9/16/2016, WUWM Milwaukee Public Radio – Gov. Scott Walker is drawing sharp criticism for his plan to delay highway projects, including the Zoo Interchange in Milwaukee. In the past, the governor has hailed the interchange as key to state businesses that transport products throughout the region.
Walker mentioned MillerCoors in his 2013 State of the State address. “MillerCoors is in a hyper-competitive industry. They’re looking to find a competitive advantage: who can get a cold beer on a bar in Madison or Green Bay or even Chicago, the fastest. Beer trucks are tied up in the Zoo Interchange? The MillerCoors brewery here in Wisconsin is at a disadvantage,” Walker said.

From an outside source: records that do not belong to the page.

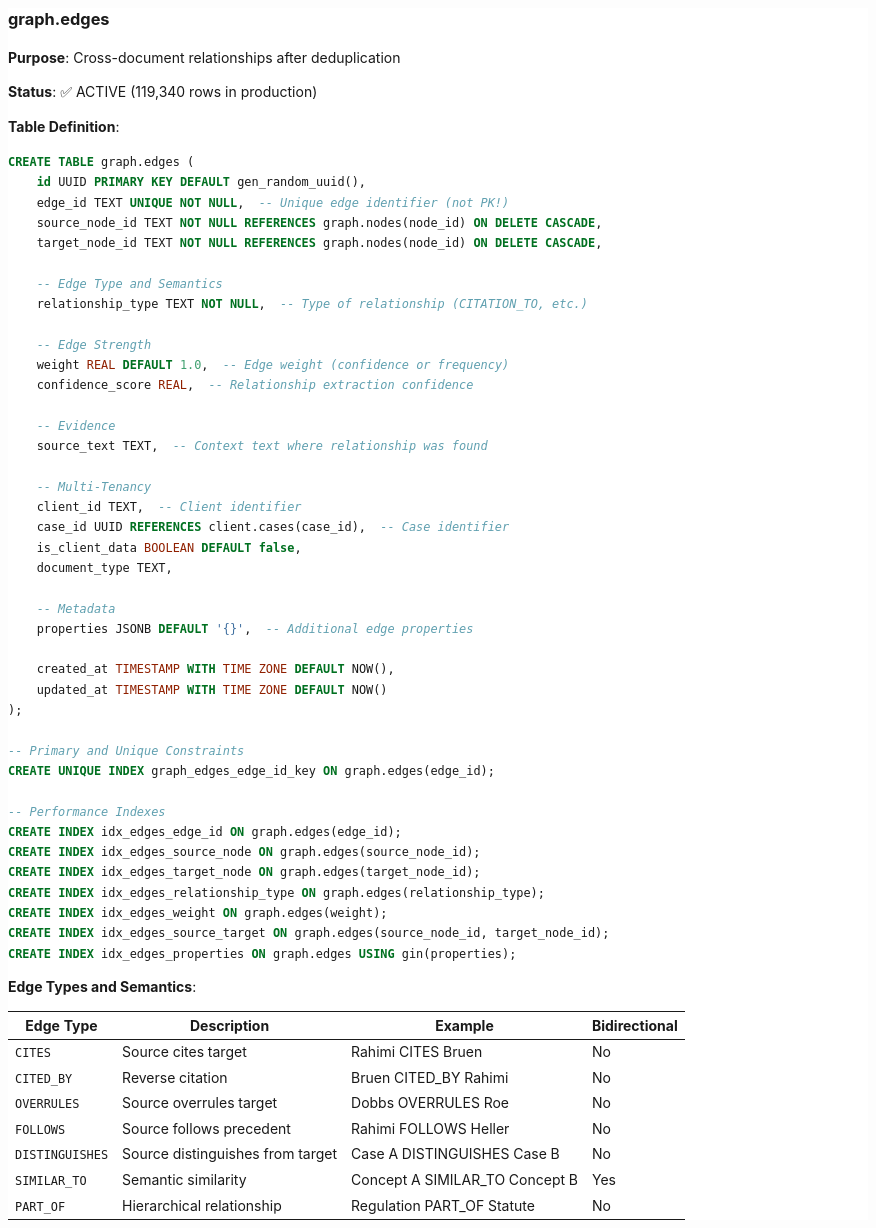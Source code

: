 ### graph.edges

**Purpose**: Cross-document relationships after deduplication

**Status**: ✅ ACTIVE (119,340 rows in production)

**Table Definition**:
```sql
CREATE TABLE graph.edges (
    id UUID PRIMARY KEY DEFAULT gen_random_uuid(),
    edge_id TEXT UNIQUE NOT NULL,  -- Unique edge identifier (not PK!)
    source_node_id TEXT NOT NULL REFERENCES graph.nodes(node_id) ON DELETE CASCADE,
    target_node_id TEXT NOT NULL REFERENCES graph.nodes(node_id) ON DELETE CASCADE,

    -- Edge Type and Semantics
    relationship_type TEXT NOT NULL,  -- Type of relationship (CITATION_TO, etc.)

    -- Edge Strength
    weight REAL DEFAULT 1.0,  -- Edge weight (confidence or frequency)
    confidence_score REAL,  -- Relationship extraction confidence

    -- Evidence
    source_text TEXT,  -- Context text where relationship was found

    -- Multi-Tenancy
    client_id TEXT,  -- Client identifier
    case_id UUID REFERENCES client.cases(case_id),  -- Case identifier
    is_client_data BOOLEAN DEFAULT false,
    document_type TEXT,

    -- Metadata
    properties JSONB DEFAULT '{}',  -- Additional edge properties

    created_at TIMESTAMP WITH TIME ZONE DEFAULT NOW(),
    updated_at TIMESTAMP WITH TIME ZONE DEFAULT NOW()
);

-- Primary and Unique Constraints
CREATE UNIQUE INDEX graph_edges_edge_id_key ON graph.edges(edge_id);

-- Performance Indexes
CREATE INDEX idx_edges_edge_id ON graph.edges(edge_id);
CREATE INDEX idx_edges_source_node ON graph.edges(source_node_id);
CREATE INDEX idx_edges_target_node ON graph.edges(target_node_id);
CREATE INDEX idx_edges_relationship_type ON graph.edges(relationship_type);
CREATE INDEX idx_edges_weight ON graph.edges(weight);
CREATE INDEX idx_edges_source_target ON graph.edges(source_node_id, target_node_id);
CREATE INDEX idx_edges_properties ON graph.edges USING gin(properties);
```

**Edge Types and Semantics**:

| Edge Type | Description | Example | Bidirectional |
|-----------|-------------|---------|---------------|
| `CITES` | Source cites target | Rahimi CITES Bruen | No |
| `CITED_BY` | Reverse citation | Bruen CITED_BY Rahimi | No |
| `OVERRULES` | Source overrules target | Dobbs OVERRULES Roe | No |
| `FOLLOWS` | Source follows precedent | Rahimi FOLLOWS Heller | No |
| `DISTINGUISHES` | Source distinguishes from target | Case A DISTINGUISHES Case B | No |
| `SIMILAR_TO` | Semantic similarity | Concept A SIMILAR_TO Concept B | Yes |
| `PART_OF` | Hierarchical relationship | Regulation PART_OF Statute | No |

Now Walker wants to put off the project’s completion for two years because he does not want to raise taxes or fees.
Work has been underway for a couple years and its completion is slated for 2020. But Walker announced this week that he wants to push back the end date to 2022. He says the delay – among others — would allow him to increase funding for local roads and bridges, while holding the line on spending in his next biennial budget.
“Good roads and bridges are crucial for Wisconsin’s economy, businesses and citizens, and this budget proposal proves you don’t have to raise taxes or fees to maintain a safe and strong transportation network,” Walker says.
The Zoo Interchange delay would affect thousands of drivers already weary of lane back-ups and detours.
“The Zoo Interchange carries over 300,000 vehicles — autos and trucks — on an average weekday, and is likely the busiest in the state of Wisconsin,” Ken Yunker says. He’s with the Southeastern Wisconsin Regional Planning Commission, or SEWRPC.
Walker’s administration is trying to put the proposal in perspective. The Department of Transportation says core work on the Zoo Interchange would be completed, as planned, in 2020. Only the “north leg” — highways 41 and 45, from Watertown Plank to Burleigh — would take an extra two years.
Milwaukee Ald. Michael Murphy opposes any delays. His district borders the construction.
Murphy says it’s forced drivers off the highways and onto local roads. “When you have a lot of congestion, you’re going to have situations where traffic then unfortunately gets off the freeway and becomes a problem on local residential streets,” he says.
Murphy says some of those drivers make neighborhoods unsafe by speeding and ignoring stop signs.
GOP Assembly Speaker Robin Vos is among state lawmakers voicing concerns about the Republican governor’s plan, fearing delayed projects eventually will cost more.
Yet Brookfield Republican Rep. Rob Hutton defends Walker for limiting spending in the next budget. “I would applaud the governor (for) taking that perspective and I think it would be well-served for all the Legislature to be looking to that end, as well,” he says.
Hutton says legislators should closely examine the entire transportation budget when they get their crack at it.
“I think we have a lot more due diligence that we need to be doing, in terms of how can we more frugally operate and function within DOT. How can we do better in terms of prioritizing our projects and the infrastructure needs that we have, and what ways can we do more with less. I think we need to have far more of that discussion,” Hutton says.
The reality Wisconsin faces, according to Ken Yunker of SEWRPC, is that some freeways are nearing the end of their useful life. So he wonders whether delays now will bump into other looming construction needs.
“The freeway system in southeastern Wisconsin was largely built in the late 1960s, early 1970s. And we face a need to rebuild not just the Zoo Interchange, but the entire freeway system,” he says.
Yunker says Wisconsin needs a sound plan to rebuild its system before it wears out.